Dynamics of room-temperature melts: nuclear magnetic resonance measurements of dialkylimidazolium haloaluminates
Abstract
The room-temperature molten salts formed by combining AlCl3 with 1-ethyl-3-methylimidazolium chloride (EMIC) have been investigated by 27Al and 35Cl NMR spectroscopy at temperatures from 25 to 100 °C. The initial AlCl3 loading was varied from 50 mol%, where AlCl–4 is the major complex ion, to 67 mol%, where Al2Cl–7 is the predominant aluminium-containing species. The 27Al NMR spectra for the melts all exhibit a single major resonance line with minimal variation in the chemical shift, 103.3–103.4 ppm. However, it is possible to distinguish the AlCl–4 and Al2Cl–7 complexes by their characteristic linewidths. Thus, the 27Al linewidth for the symmetrically substituted AlCl–4 complex is two orders of magnitude smaller than the linewidth for Al2Cl–7(full peak width at half height, 22.8 vs. 2624 Hz). In addition, a third minor species was observed at 97 ppm in the 27Al NMR spectra for melts with initial AlCl3 loadings of 55–64 mol%. This third species (which earlier work attributed to the AlCl–4 ion) was normally present at trace concentration levels, 0.3 mol%, and was found to increase with the addition of water to the melt.

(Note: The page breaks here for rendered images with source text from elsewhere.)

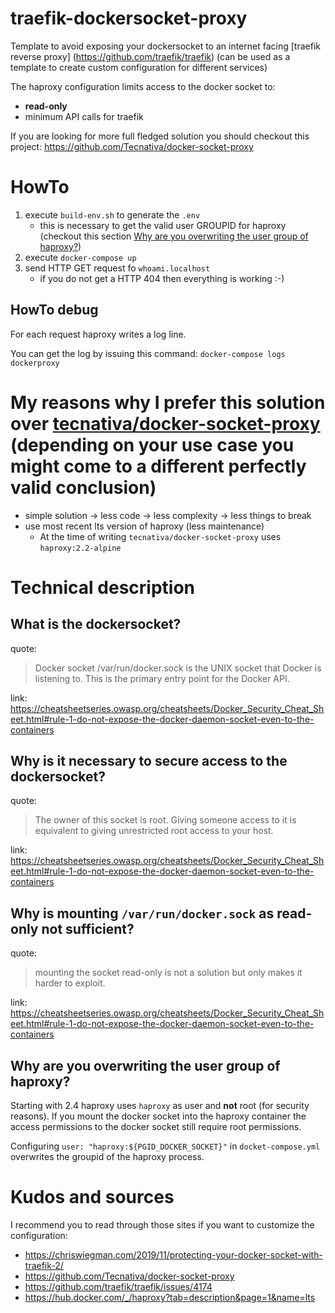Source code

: # traefik-dockersocket-proxy
Template to avoid exposing your dockersocket to an internet facing [traefik reverse proxy] (https://github.com/traefik/traefik) (can be used as a template to create custom configuration for different services)

The haproxy configuration limits access to the docker socket to:
- **read-only**
- minimum API calls for traefik

If you are looking for more full fledged solution you should checkout this project: https://github.com/Tecnativa/docker-socket-proxy

# HowTo
1. execute `build-env.sh` to generate the `.env`
    - this is necessary to get the valid user GROUPID for haproxy (checkout this section [Why are you overwriting the user group of haproxy?](#Why-are-you-overwriting-the-user-group-of-haproxy))
2. execute `docker-compose up`
3. send HTTP GET request fo `whoami.localhost`
    - if you do not get a HTTP 404 then everything is working :-)

## HowTo debug
For each request haproxy writes a log line.

You can get the log by issuing this command: `docker-compose logs dockerproxy`

# My reasons why I prefer this solution over [tecnativa/docker-socket-proxy](https://github.com/Tecnativa/docker-socket-proxy) (depending on your use case you might come to a different perfectly valid conclusion)
- simple solution -> less code -> less complexity -> less things to break
- use most recent lts version of haproxy (less maintenance)
    - At the time of writing `tecnativa/docker-socket-proxy` uses `haproxy:2.2-alpine`

# Technical description
## What is the dockersocket?
quote:
> Docker socket /var/run/docker.sock is the UNIX socket that Docker is listening to. This is the primary entry point for the Docker API.

link: https://cheatsheetseries.owasp.org/cheatsheets/Docker_Security_Cheat_Sheet.html#rule-1-do-not-expose-the-docker-daemon-socket-even-to-the-containers

## Why is it necessary to secure access to the dockersocket?
quote:
> The owner of this socket is root. Giving someone access to it is equivalent to giving unrestricted root access to your host.

link: https://cheatsheetseries.owasp.org/cheatsheets/Docker_Security_Cheat_Sheet.html#rule-1-do-not-expose-the-docker-daemon-socket-even-to-the-containers

## Why is mounting `/var/run/docker.sock` as read-only **not sufficient**?
quote:
> mounting the socket read-only is not a solution but only makes it harder to exploit.

link: https://cheatsheetseries.owasp.org/cheatsheets/Docker_Security_Cheat_Sheet.html#rule-1-do-not-expose-the-docker-daemon-socket-even-to-the-containers

## Why are you overwriting the user group of haproxy?
Starting with 2.4 haproxy uses `haproxy` as user and **not** root (for security reasons).
If you mount the docker socket into the haproxy container the access permissions to the docker socket still require root permissions.

Configuring `user: "haproxy:${PGID_DOCKER_SOCKET}"` in `docket-compose.yml` overwrites the groupid of the haproxy process.


# Kudos and sources
I recommend you to read through those sites if you want to customize the configuration:
- https://chriswiegman.com/2019/11/protecting-your-docker-socket-with-traefik-2/
- https://github.com/Tecnativa/docker-socket-proxy
- https://github.com/traefik/traefik/issues/4174
- https://hub.docker.com/_/haproxy?tab=description&page=1&name=lts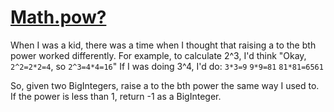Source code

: # [Math.pow?](https://www.codewars.com/kata/math-dot-pow "https://www.codewars.com/kata/5dc31e0475b58d0014236a60")

When I was a kid, there was a time when I thought that raising a to the bth power worked differently.
For example, to calculate 2^3, I'd think "Okay, `2^2=2*2=4`, so `2^3=4*4=16`"
If I was doing 3^4, I'd do:
`3*3=9`
`9*9=81`
`81*81=6561`

So, given two BigIntegers, raise a to the bth power the same way I used to. If the power is less than 1, return -1 as a BigInteger.
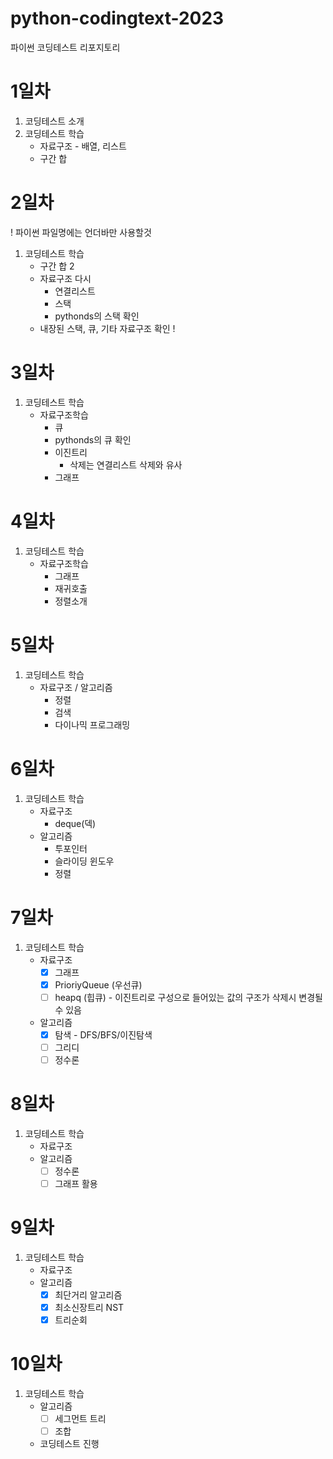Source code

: # python-codingtext-2023
파이썬 코딩테스트 리포지토리

# 1일차
1. 코딩테스트 소개
2. 코딩테스트 학습
    - 자료구조  - 배열, 리스트
    - 구간 합

# 2일차
! 파이썬 파일명에는 언더바만 사용할것

1. 코딩테스트 학습
    - 구간 합 2
    - 자료구조 다시
        - 연결리스트
        - 스택
        - pythonds의 스택 확인
    - 내장된 스택, 큐, 기타 자료구조 확인 !

# 3일차
1. 코딩테스트 학습
    - 자료구조학습
        - 큐
        - pythonds의 큐 확인
        - 이진트리
             - 삭제는 연결리스트 삭제와 유사
        - 그래프

# 4일차
1. 코딩테스트 학습
    - 자료구조학습
        - 그래프
        - 재귀호출
        - 정렬소개

# 5일차
1. 코딩테스트 학습
    - 자료구조 / 알고리즘
        - 정렬
        - 검색
        - 다이나믹 프로그래밍

# 6일차
1. 코딩테스트 학습
    - 자료구조
        - deque(덱)
    - 알고리즘
        - 투포인터
        - 슬라이딩 윈도우
        - 정렬

# 7일차
1. 코딩테스트 학습
    - 자료구조
        - [x] 그래프
        - [x] PrioriyQueue (우선큐)
        - [ ] heapq (힙큐) -  이진트리로 구성으로 들어있는 값의 구조가 삭제시 변경될수 있음
    - 알고리즘
        - [x] 탐색 - DFS/BFS/이진탐색
        - [ ] 그리디
        - [ ] 정수론

# 8일차
1. 코딩테스트 학습
    - 자료구조
    - 알고리즘
        - [ ] 정수론
        - [ ] 그래프 활용

# 9일차
1. 코딩테스트 학습
    - 자료구조
    - 알고리즘
        - [x] 최단거리 알고리즘
        - [x] 최소신장트리 NST
        - [x] 트리순회

# 10일차
1. 코딩테스트 학습
    - 알고리즘
        - [ ] 세그먼트 트리
        - [ ] 조합
    - 코딩테스트 진행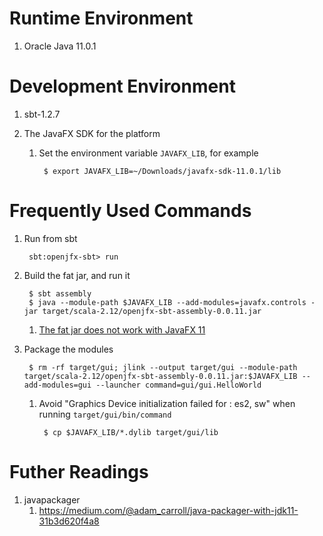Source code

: # Runtime Environment

1. Oracle Java 11.0.1


# Development Environment

1. sbt-1.2.7

2. The JavaFX SDK for the platform

	1. Set the environment variable `JAVAFX_LIB`, for example

			$ export JAVAFX_LIB=~/Downloads/javafx-sdk-11.0.1/lib


# Frequently Used Commands

1. Run from sbt

		sbt:openjfx-sbt> run

2. Build the fat jar, and run it

		$ sbt assembly
		$ java --module-path $JAVAFX_LIB --add-modules=javafx.controls -jar target/scala-2.12/openjfx-sbt-assembly-0.0.11.jar

	1. [The fat jar does not work with JavaFX 11](https://stackoverflow.com/a/52571719)

3. Package the modules

		$ rm -rf target/gui; jlink --output target/gui --module-path target/scala-2.12/openjfx-sbt-assembly-0.0.11.jar:$JAVAFX_LIB --add-modules=gui --launcher command=gui/gui.HelloWorld

	1. Avoid "Graphics Device initialization failed for :  es2, sw" when running `target/gui/bin/command`

			$ cp $JAVAFX_LIB/*.dylib target/gui/lib


# Futher Readings

1. javapackager
	1. https://medium.com/@adam_carroll/java-packager-with-jdk11-31b3d620f4a8
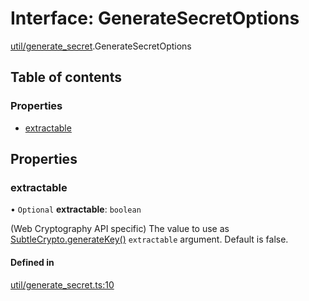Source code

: # Interface: GenerateSecretOptions

[util/generate_secret](../modules/util_generate_secret.md).GenerateSecretOptions

## Table of contents

### Properties

- [extractable](util_generate_secret.GenerateSecretOptions.md#extractable)

## Properties

### extractable

• `Optional` **extractable**: `boolean`

(Web Cryptography API specific) The value to use as
[SubtleCrypto.generateKey()](https://developer.mozilla.org/en-US/docs/Web/API/SubtleCrypto/generateKey)
`extractable` argument. Default is false.

#### Defined in

[util/generate_secret.ts:10](https://github.com/panva/jose/blob/v3.16.0/src/util/generate_secret.ts#L10)
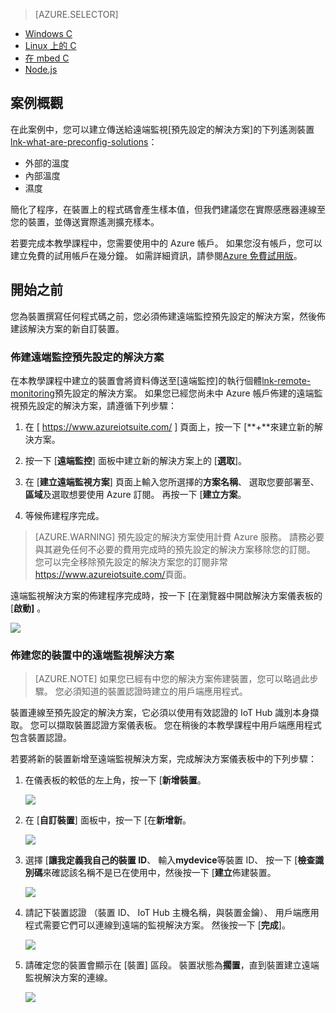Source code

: > [AZURE.SELECTOR]
- [Windows C](../articles/iot-suite/iot-suite-connecting-devices.md)
- [Linux 上的 C](../articles/iot-suite/iot-suite-connecting-devices-linux.md)
- [在 mbed C](../articles/iot-suite/iot-suite-connecting-devices-mbed.md)
- [Node.js](../articles/iot-suite/iot-suite-connecting-devices-node.md)

## <a name="scenario-overview"></a>案例概觀

在此案例中，您可以建立傳送給遠端監視[預先設定的解決方案]的下列遙測裝置[lnk-what-are-preconfig-solutions]：

- 外部的溫度
- 內部溫度
- 濕度

簡化了程序，在裝置上的程式碼會產生樣本值，但我們建議您在實際感應器連線至您的裝置，並傳送實際遙測擴充樣本。

若要完成本教學課程中，您需要使用中的 Azure 帳戶。 如果您沒有帳戶，您可以建立免費的試用帳戶在幾分鐘。 如需詳細資訊，請參閱[Azure 免費試用版][lnk-free-trial]。

## <a name="before-you-start"></a>開始之前

您為裝置撰寫任何程式碼之前，您必須佈建遠端監控預先設定的解決方案，然後佈建該解決方案的新自訂裝置。

### <a name="provision-your-remote-monitoring-preconfigured-solution"></a>佈建遠端監控預先設定的解決方案

在本教學課程中建立的裝置會將資料傳送至[遠端監控]的執行個體[lnk-remote-monitoring]預先設定的解決方案。 如果您已經您尚未中 Azure 帳戶佈建的遠端監視預先設定的解決方案，請遵循下列步驟：

1. 在 [ <https://www.azureiotsuite.com/> ] 頁面上，按一下 [**+**來建立新的解決方案。

2. 按一下 [**遠端監控**] 面板中建立新的解決方案上的 [**選取**]。

3. 在 [**建立遠端監視方案**] 頁面上輸入您所選擇的**方案名稱**、 選取您要部署至、**區域**及選取想要使用 Azure 訂閱。 再按一下 [**建立方案**。

4. 等候佈建程序完成。

> [AZURE.WARNING] 預先設定的解決方案使用計費 Azure 服務。 請務必要與其避免任何不必要的費用完成時的預先設定的解決方案移除您的訂閱。 您可以完全移除預先設定的解決方案您的訂閱非常<https://www.azureiotsuite.com/>頁面。

遠端監視解決方案的佈建程序完成時，按一下 [在瀏覽器中開啟解決方案儀表板的 [**啟動]** 。

![][img-dashboard]

### <a name="provision-your-device-in-the-remote-monitoring-solution"></a>佈建您的裝置中的遠端監視解決方案

> [AZURE.NOTE] 如果您已經有中您的解決方案佈建裝置，您可以略過此步驟。 您必須知道的裝置認證時建立的用戶端應用程式。

裝置連線至預先設定的解決方案，它必須以使用有效認證的 IoT Hub 識別本身擷取。 您可以擷取裝置認證方案儀表板。 您在稍後的本教學課程中用戶端應用程式包含裝置認證。 

若要將新的裝置新增至遠端監視解決方案，完成解決方案儀表板中的下列步驟：

1.  在儀表板的較低的左上角，按一下 [**新增裝置**。

    ![][1]

2.  在 [**自訂裝置**] 面板中，按一下 [在**新增新**。

    ![][2]

3.  選擇 [**讓我定義我自己的裝置 ID**、 輸入**mydevice**等裝置 ID、 按一下 [**檢查識別碼**來確認該名稱不是已在使用中，然後按一下 [**建立**佈建裝置。

    ![][3]

5. 請記下裝置認證 （裝置 ID、 IoT Hub 主機名稱，與裝置金鑰）、 用戶端應用程式需要它們可以連線到遠端的監視解決方案。 然後按一下 [**完成**]。

    ![][4]

6. 請確定您的裝置會顯示在 [裝置] 區段。 裝置狀態為**擱置**，直到裝置建立遠端監視解決方案的連線。

    ![][5]

[img-dashboard]: ./media/iot-suite-selector-connecting/dashboard.png
[1]: ./media/iot-suite-selector-connecting/suite0.png
[2]: ./media/iot-suite-selector-connecting/suite1.png
[3]: ./media/iot-suite-selector-connecting/suite2.png
[4]: ./media/iot-suite-selector-connecting/suite3.png
[5]: ./media/iot-suite-selector-connecting/suite5.png

[lnk-what-are-preconfig-solutions]: ../articles/iot-suite/iot-suite-what-are-preconfigured-solutions.md
[lnk-remote-monitoring]: ../articles/iot-suite/iot-suite-remote-monitoring-sample-walkthrough.md
[lnk-free-trial]: http://azure.microsoft.com/pricing/free-trial/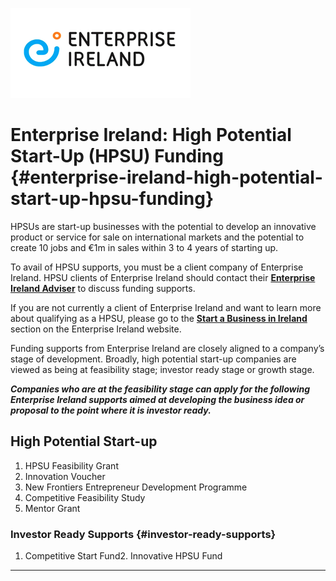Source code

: ![](/assets/epiPic.png)

# Enterprise Ireland: High Potential Start-Up \(HPSU\) Funding {#enterprise-ireland-high-potential-start-up-hpsu-funding}

HPSUs are start-up businesses with the potential to develop an innovative product or service for sale on international markets and the potential to create 10 jobs and €1m in sales within 3 to 4 years of starting up.

To avail of HPSU supports, you must be a client company of Enterprise Ireland.  HPSU clients of Enterprise Ireland should contact their **[Enterprise Ireland Adviser](http://www.enterprise-ireland.com/en/About-Us/Our-People/DA%20Finder/)** to discuss funding supports.

If you are not currently a client of Enterprise Ireland and want to learn more about qualifying as a HPSU, please go to the **[Start a Business in Ireland](http://www.enterprise-ireland.com/EI_Corporate/en/Start-a-Business-in-Ireland/Do-I-qualify-as-a-HPSU-/Overview.html)** section on the Enterprise Ireland website.

Funding supports from Enterprise Ireland are closely aligned to a company’s stage of development. Broadly, high potential start-up companies are viewed as being at feasibility stage; investor ready stage or growth stage.

_**Companies who are at the feasibility stage can apply for the following Enterprise Ireland supports aimed at developing the business idea or proposal to the point where it is investor ready.**_

## High Potential Start-up

1. HPSU Feasibility Grant 
2. Innovation Voucher
3. New Frontiers Entrepreneur Development Programme
4. Competitive Feasibility Study
5. Mentor Grant
 

### Investor Ready Supports {#investor-ready-supports}
1. Competitive Start Fund2. Innovative HPSU Fund

---

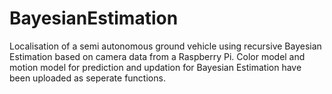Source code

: # BayesianEstimation
Localisation of a semi autonomous ground vehicle using recursive Bayesian Estimation based on camera data from a Raspberry Pi.
Color model and motion model for prediction and updation for Bayesian Estimation have been uploaded as seperate functions.

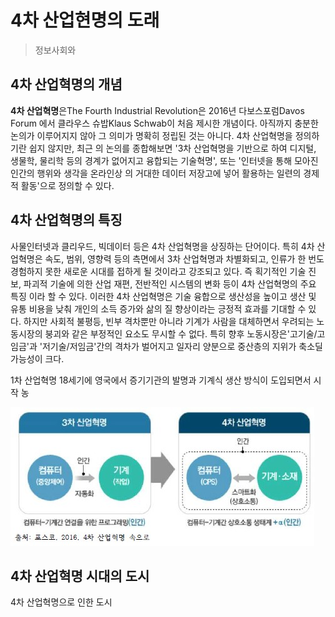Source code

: # 4차 산업현명의 도래

>정보사회와

## 4차 산업혁명의 개념
**4차 산업혁명**은The Fourth Industrial Revolution은 2016년 다보스포럼Davos Forum 에서 클라우스 슈밥Klaus Schwab이 처음 제시한 개념이다.
아직까지 충분한 논의가 이루어지지  않아 그 의미가 명확히 정립된 것는 아니다. 4차 산업혁명을 정의하기란 쉽지 않지만, 최근  의 논의를 종합해보면
'3차 산업혁명을 기반으로 하여 디지털, 생물학, 물리학 등의 경계가  없어지고 융합되는 기술혁명', 또는 '인터넷을 통해 모아진 인간의 행위와 생각을
온라인상  의 거대한 데이터 저장고에 넣어 활용하는 일련의 경제적 활동'으로 정의할 수 있다.

## 4차 산업혁명의 특징
사물인터넷과 클리우드, 빅데이터 등은 4차 산업혁명을 상징하는 단어이다. 특히 4차 산  업혁명은 속도, 범위, 영향력 등의 측면에서 3차 산업혁명과 
차별화되고, 인류가 한 번도  경험하지 못한 새로운 시대를 접하게 될 것이라고 강조되고 있다. 즉 획기적인 기술 진보,  파괴적 기술에 의한 산업 재편, 
전반적인 시스템의 변화 등이 4차 산업혁명의 주요 특징  이라 할 수 있다. 이러한 4차 산업혁명은 기술 융합으로 생산성을 높이고 생산 및 유통 비용을
낮춰 개인의 소득 증가와 삶의 질 향상이라는 긍정적 효과를 기대할 수 있다. 하지만 사회적 불평등, 빈부 격차뿐만 아니라 기계가 사람을 대체하면서
우려되는 노동시장의 붕괴와 같은 부정적인 요소도 무시할 수 없다. 특히 향후 노동시장은'고기술/고임금'과 '저기술/저임금'간의 격차가 벌어지고 일자리
양분으로 중산층의 지위가 축소딜 가능성이 크다.

1차 산업혁명 18세기에 영국에서 증기기관의 발명과 기계식 생산 방식이 도입되면서 시작
    농
    
![4차산업](./img/그림01_3차산업과4차산업.jpg)

## 4차 산업혁명 시대의 도시

4차 산업혁명으로 인한 도시
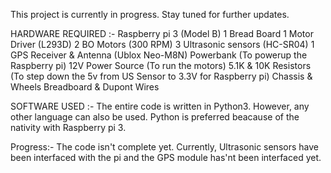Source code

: This project is currently in progress. Stay tuned for further updates.



HARDWARE REQUIRED :-
Raspberry pi 3 (Model B)
1 Bread Board
1 Motor Driver (L293D)
2 BO Motors (300 RPM)
3 Ultrasonic sensors (HC-SR04)
1 GPS Receiver & Antenna (Ublox Neo-M8N)
Powerbank (To powerup the Raspberry pi)
12V Power Source (To run the motors)
5.1K & 10K Resistors (To step down the 5v from US Sensor to 3.3V for Raspberry pi)
Chassis & Wheels
Breadboard & Dupont Wires


SOFTWARE USED :-
The entire code is written in Python3. However, any other language can also be used. Python is preferred beacause of the nativity with Raspberry pi 3.


Progress:-
The code isn't complete yet. Currently, Ultrasonic sensors have been interfaced with the pi and the GPS module has'nt been interfaced yet.  




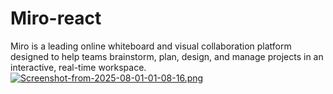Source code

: # Miro-react
Miro is a leading online whiteboard and visual collaboration platform designed to help teams brainstorm, plan, design, and manage projects in an interactive, real-time workspace.
[![Screenshot-from-2025-08-01-01-08-16.png](https://i.postimg.cc/ht7h0J5S/Screenshot-from-2025-08-01-01-08-16.png)](https://postimg.cc/Bj4qSv3y)
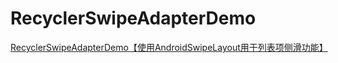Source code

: # RecyclerSwipeAdapterDemo
[RecyclerSwipeAdapterDemo【使用AndroidSwipeLayout用于列表项侧滑功能】](https://www.cnblogs.com/whycxb/p/9323739.html)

For melt compositions with the initial AlCl3 loadings intermediate between 50 and 67 mol%, the apparent 27Al NMR linewidth varies with the pre-acquisition delay time, consistent with a mixture of the AlCl–4 and Al2Cl–7 complexes. The resulting non-Lorentzian NMR lineshapes were analysed on the basis of a standard two-site exchange process between AlCl–4 and Al2Cl–7. Qualitatively, the exchange between the aluminium centres in AlCl–4 and Al2Cl–7 is fast on the 27Al NMR timescale. Thus, the lifetime of an aluminium centre in the AlCl–4 complex varies from roughly 30 µs at 25 °C to 70 µs at 100 °C and exhibits an activation energy of ca. 2 kcal mol–1.